Clean Power solar power record germany

Published on July 7th, 2013 | by Zachary Shahan


BREAKING: Germany Sets Solar Power Record (Again) — 23.9 GW

July 7th, 2013 by  

[Update July 12] See a more in-depth post about this record day here: Sunday, Solar Sunday — Germany’s July 7 Solar Power Record In-Depth

It has been a very sunny day here in western Poland, so I knew it was basically the same in Germany (it always is) and that there was a good chance Germany would break its previous solar power output record.

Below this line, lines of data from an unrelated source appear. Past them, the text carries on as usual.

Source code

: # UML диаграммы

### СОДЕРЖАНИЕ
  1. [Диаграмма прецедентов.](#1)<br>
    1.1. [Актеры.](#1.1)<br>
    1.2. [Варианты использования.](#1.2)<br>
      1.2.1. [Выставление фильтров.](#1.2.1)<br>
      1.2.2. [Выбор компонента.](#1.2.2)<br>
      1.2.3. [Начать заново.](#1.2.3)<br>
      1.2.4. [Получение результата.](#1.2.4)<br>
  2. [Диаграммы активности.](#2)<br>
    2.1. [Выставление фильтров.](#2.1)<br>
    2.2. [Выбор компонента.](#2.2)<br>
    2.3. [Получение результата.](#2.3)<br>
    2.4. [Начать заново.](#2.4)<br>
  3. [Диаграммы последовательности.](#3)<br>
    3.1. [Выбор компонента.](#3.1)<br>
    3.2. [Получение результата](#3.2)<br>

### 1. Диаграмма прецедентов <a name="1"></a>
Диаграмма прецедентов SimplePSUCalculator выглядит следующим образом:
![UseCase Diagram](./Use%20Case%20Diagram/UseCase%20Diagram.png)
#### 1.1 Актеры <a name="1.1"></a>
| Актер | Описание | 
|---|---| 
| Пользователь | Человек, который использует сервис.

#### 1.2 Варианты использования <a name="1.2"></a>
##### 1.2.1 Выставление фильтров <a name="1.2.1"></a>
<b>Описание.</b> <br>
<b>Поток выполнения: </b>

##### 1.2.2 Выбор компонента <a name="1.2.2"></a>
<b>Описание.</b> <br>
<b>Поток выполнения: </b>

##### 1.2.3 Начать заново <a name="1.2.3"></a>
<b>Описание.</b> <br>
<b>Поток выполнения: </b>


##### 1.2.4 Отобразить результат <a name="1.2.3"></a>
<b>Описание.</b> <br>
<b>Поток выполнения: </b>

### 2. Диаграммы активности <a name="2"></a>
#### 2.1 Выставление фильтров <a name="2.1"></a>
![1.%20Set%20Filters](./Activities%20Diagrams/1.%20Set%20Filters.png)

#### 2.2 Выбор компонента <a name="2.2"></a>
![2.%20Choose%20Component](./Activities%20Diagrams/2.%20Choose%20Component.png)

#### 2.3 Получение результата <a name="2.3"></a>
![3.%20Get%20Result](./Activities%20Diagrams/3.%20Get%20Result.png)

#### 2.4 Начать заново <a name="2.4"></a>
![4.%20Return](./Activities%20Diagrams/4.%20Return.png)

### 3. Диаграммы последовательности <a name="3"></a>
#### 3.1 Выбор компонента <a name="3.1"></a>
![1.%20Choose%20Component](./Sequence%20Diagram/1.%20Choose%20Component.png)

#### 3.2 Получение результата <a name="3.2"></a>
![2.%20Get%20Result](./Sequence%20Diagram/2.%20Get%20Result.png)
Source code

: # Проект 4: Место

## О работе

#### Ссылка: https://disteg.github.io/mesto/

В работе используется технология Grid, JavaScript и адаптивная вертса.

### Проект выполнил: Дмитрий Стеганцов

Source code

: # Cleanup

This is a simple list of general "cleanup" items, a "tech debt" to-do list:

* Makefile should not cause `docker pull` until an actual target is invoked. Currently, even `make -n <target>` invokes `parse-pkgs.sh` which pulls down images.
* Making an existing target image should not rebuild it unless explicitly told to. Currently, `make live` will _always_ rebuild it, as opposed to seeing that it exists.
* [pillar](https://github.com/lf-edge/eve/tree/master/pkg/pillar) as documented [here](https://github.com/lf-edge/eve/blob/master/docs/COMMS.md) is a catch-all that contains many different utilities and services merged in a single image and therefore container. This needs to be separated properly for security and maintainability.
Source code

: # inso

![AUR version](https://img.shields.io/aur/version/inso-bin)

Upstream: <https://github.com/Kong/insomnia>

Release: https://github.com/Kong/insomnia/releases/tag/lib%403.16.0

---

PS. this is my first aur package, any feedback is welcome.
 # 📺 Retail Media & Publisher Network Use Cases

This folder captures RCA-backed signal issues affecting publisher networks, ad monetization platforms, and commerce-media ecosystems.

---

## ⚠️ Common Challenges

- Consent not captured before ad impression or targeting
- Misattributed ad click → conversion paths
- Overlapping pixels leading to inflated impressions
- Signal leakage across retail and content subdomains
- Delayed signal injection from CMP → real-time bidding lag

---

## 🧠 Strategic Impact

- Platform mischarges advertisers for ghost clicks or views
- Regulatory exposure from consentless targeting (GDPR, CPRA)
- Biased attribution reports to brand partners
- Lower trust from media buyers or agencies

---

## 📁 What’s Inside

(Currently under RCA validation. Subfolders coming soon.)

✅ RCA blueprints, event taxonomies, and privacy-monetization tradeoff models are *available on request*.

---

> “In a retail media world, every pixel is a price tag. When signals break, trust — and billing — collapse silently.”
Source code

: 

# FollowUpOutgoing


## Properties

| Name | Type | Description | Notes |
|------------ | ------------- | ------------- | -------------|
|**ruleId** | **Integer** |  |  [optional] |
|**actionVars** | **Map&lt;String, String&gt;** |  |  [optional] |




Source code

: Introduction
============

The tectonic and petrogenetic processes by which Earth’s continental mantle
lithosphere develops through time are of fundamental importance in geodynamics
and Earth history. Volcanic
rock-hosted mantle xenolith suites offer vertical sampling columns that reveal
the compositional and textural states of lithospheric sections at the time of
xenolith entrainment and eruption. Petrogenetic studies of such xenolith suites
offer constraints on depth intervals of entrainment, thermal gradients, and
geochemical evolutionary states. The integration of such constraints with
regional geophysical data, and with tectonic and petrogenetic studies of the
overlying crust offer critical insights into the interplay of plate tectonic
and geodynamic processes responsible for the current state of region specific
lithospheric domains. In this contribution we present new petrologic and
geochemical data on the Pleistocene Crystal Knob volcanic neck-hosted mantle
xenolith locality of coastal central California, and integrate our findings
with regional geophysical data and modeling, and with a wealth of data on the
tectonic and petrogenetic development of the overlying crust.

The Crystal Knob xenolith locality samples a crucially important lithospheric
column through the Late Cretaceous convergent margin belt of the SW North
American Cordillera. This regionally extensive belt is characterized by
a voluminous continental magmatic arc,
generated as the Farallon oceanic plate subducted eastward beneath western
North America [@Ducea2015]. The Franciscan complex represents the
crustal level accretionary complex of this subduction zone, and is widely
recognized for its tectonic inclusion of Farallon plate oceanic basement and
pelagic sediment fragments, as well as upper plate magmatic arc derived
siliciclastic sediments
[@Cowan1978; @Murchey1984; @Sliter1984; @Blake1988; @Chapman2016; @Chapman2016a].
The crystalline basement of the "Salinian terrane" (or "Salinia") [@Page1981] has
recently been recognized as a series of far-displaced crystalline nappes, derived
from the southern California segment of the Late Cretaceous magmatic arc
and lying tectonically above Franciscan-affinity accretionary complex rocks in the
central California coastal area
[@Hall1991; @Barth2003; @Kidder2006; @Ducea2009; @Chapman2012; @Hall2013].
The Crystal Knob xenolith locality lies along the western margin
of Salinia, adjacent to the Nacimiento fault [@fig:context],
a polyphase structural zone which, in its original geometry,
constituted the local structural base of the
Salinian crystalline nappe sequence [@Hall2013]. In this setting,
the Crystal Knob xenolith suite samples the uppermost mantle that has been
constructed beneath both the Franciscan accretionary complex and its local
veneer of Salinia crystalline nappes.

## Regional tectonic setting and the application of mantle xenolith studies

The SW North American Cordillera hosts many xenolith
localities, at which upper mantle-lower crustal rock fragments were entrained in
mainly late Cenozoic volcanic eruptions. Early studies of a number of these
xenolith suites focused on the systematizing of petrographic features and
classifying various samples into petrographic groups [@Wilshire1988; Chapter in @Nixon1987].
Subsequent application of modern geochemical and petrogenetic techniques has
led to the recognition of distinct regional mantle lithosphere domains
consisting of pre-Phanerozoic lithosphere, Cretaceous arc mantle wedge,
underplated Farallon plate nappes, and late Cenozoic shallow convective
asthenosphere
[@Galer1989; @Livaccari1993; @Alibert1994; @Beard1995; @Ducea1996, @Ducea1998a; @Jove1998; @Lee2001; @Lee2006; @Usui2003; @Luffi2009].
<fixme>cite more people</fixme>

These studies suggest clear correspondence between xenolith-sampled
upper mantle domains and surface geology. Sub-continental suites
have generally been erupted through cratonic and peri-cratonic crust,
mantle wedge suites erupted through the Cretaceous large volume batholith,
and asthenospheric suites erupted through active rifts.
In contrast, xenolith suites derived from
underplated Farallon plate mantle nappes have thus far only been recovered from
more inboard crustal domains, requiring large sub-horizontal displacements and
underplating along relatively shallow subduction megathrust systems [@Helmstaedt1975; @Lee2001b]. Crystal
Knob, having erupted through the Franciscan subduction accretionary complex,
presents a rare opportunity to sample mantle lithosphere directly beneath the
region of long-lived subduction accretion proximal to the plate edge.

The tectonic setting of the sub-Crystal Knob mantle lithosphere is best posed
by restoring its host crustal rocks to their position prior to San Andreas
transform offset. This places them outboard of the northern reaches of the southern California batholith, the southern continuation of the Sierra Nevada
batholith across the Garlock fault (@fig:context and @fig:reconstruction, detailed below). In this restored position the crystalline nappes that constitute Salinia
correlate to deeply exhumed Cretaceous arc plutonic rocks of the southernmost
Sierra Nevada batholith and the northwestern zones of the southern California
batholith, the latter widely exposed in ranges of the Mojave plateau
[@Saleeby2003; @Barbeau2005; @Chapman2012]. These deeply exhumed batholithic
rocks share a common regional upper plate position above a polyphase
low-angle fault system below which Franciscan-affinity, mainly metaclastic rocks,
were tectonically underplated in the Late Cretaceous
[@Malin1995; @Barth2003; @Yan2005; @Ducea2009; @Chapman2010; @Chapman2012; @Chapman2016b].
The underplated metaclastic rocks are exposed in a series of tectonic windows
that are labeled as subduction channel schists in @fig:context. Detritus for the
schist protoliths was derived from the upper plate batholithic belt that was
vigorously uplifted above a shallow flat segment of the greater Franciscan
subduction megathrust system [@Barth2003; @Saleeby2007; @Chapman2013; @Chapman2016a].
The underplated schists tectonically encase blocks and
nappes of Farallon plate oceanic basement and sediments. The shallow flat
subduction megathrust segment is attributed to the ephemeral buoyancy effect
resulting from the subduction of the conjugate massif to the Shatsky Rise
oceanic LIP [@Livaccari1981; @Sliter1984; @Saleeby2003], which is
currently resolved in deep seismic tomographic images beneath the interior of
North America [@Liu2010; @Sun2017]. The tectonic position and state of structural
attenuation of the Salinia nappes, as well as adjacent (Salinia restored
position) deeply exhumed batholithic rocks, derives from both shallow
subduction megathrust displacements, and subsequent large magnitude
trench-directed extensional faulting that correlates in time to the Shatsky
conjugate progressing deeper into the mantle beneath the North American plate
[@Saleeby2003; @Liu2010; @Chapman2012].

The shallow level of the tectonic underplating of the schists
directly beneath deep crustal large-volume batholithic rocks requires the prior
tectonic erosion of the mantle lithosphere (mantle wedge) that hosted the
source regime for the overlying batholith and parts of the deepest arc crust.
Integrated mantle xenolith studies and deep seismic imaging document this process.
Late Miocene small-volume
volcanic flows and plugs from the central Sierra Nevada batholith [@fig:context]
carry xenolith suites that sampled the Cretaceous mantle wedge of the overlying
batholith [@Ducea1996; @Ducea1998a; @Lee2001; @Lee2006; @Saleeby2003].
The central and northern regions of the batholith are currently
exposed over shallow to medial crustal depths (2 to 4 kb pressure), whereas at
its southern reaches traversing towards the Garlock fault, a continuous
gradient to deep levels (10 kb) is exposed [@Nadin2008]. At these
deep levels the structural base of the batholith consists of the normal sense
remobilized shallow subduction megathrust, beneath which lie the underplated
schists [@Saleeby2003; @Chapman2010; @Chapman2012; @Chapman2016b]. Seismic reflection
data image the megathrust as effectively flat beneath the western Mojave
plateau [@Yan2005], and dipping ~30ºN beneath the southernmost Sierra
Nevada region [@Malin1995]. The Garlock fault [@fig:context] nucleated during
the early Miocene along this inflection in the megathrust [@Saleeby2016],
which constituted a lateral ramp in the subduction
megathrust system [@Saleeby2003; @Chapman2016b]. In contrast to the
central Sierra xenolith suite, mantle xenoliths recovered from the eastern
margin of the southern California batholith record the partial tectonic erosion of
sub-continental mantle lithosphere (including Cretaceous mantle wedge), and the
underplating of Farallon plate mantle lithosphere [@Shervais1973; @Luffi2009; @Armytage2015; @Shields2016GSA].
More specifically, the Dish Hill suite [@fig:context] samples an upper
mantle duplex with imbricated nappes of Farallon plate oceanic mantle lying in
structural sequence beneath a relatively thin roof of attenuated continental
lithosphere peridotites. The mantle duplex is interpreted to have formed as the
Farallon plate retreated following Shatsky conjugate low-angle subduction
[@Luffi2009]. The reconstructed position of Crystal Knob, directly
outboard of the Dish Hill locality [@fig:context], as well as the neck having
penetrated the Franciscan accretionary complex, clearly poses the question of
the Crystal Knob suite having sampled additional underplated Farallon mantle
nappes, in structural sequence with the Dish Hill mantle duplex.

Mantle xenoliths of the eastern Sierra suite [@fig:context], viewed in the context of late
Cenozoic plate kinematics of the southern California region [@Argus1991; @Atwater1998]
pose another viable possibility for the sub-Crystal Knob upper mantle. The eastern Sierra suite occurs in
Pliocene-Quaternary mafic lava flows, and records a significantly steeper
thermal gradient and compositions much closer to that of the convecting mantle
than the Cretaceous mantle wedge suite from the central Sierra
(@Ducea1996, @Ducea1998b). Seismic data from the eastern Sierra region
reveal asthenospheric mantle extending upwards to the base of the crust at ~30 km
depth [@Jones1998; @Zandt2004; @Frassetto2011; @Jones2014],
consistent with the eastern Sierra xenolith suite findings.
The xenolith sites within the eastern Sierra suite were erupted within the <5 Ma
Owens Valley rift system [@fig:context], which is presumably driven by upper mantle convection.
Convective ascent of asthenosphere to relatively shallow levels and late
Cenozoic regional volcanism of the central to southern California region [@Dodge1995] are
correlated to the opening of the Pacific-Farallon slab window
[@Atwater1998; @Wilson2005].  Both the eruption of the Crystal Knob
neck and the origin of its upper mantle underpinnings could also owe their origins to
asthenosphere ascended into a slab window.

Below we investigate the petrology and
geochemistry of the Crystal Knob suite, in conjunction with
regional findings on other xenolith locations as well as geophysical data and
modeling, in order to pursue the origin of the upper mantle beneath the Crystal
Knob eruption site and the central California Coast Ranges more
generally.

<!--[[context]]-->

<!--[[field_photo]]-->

So, I’ve been keeping an eye on SMA Solar Technology’s live solar power output tool for the country.

Sure enough, a few hours ago, solar output climbed above the 22.68 GW solar power output record Germany set in April. Not long after, it climbed above the 23.4 GW solar power output record set in June. At its peak at about 1:45pm local time (one hour ago), the output got up to 23.9 GW. (Actually, I thought I saw it reach 24 GW at that time, but the replay isn’t showing it go above 23.9 GW.)

I’m sure an official number still needs to be confirmed, but a full 0.5 GW increase according to SMA’s site makes for a very safe conclusion that we have a new record. It is an estimate based on the output of thousands of SMA solar power systems spread across the country.

Germany’s peak electricity demand at midday is about 60 GW, so at 1:45pm or so, solar power was providing about 40% of the country’s electricity demand. Impressive. Approximately 1.3–1.4 million solar power systems were involved in creating that massive electricity output, our German solar expert Thomas tells me. And about 8.5 million people live in buildings where solar power systems are used to produce electricity or heat.

As we’ve reported many times before, Germany is the clear solar power world leader at the moment. (Though, Bulgaria and the Czech Republic actually beat it on solar power per GDP). Despite what Fox News or Fox & Friends might want to tell you, it’s not because of Germany’s “excellent” solar resources — its solar resources are comparable to Alaska’s. Rather, it’s because the country has had a simple, strong policy in place (solar feed-in tariffs) to stimulate solar power installations on homes and businesses.

–> For more on Germany’s solar power leadership, check out: 10 Solar Lessons From Germany.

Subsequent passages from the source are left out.